8.温暖化は、単に平均気温の上昇をもたらす物ではなく、海流の流路変化や海流の部分的停止、それによる海氷の溶解、大気循環の変化をもたらし、気候の大幅な変化をうながす。
ということです。

過去の自然発生的温暖化ガスは、1)火山性ガス、2)永久凍土層に固定されていたメタン・エタンでしたが、今回の人為発生的温暖化ガスは、1)、2)に加えて、3)化石燃料の燃焼による炭酸ガス、4)フロンなどの人工ガス、5)家畜から発生するメタンガスが加わります。
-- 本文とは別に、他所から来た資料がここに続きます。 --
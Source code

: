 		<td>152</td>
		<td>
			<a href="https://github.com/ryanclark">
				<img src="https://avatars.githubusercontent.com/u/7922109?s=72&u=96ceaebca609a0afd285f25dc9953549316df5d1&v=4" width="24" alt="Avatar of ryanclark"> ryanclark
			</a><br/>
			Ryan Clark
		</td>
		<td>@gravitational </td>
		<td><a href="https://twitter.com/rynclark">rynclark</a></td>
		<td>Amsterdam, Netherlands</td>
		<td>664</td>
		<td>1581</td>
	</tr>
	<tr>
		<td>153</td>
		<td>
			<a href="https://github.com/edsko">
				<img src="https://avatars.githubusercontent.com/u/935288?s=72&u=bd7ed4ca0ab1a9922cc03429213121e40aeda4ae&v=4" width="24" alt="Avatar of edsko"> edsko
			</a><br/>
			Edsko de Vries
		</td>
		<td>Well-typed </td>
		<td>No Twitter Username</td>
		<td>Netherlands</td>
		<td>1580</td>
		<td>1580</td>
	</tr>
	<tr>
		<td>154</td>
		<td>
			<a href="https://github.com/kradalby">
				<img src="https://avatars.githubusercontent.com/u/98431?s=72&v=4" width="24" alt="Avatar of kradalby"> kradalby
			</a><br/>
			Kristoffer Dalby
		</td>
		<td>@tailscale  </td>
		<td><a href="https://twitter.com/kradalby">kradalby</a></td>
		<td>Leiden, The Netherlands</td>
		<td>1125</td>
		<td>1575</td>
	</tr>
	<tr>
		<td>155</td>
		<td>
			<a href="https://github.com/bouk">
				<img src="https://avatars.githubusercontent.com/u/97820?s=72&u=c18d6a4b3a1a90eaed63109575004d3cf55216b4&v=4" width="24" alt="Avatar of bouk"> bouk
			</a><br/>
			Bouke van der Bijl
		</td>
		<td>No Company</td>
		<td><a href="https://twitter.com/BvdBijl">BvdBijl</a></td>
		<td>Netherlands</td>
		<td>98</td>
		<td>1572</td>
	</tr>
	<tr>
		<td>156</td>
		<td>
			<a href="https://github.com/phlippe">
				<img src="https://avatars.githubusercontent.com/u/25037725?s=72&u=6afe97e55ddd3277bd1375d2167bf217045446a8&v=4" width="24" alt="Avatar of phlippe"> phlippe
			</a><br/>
幸いにして現在は火山の活動期ではありませんが、3)4)5)の総量は、過去の温暖化の時期の1)2)の総量を上回ります。それも数千年、数万年でのゆっくりとしたプロセスではなく、百数十年の急激な増加で、これは今まで地球という環境実験場では初の試み。何が起きるか誰にも解りません。

南半球のオゾンホールが拡大して、紫外線量が増大する、なんてのは序の口で、波及する現象でも無し。もちろん、宇宙線などの増大で環境が変化しますが、他の変化を極端にうながす物ではない。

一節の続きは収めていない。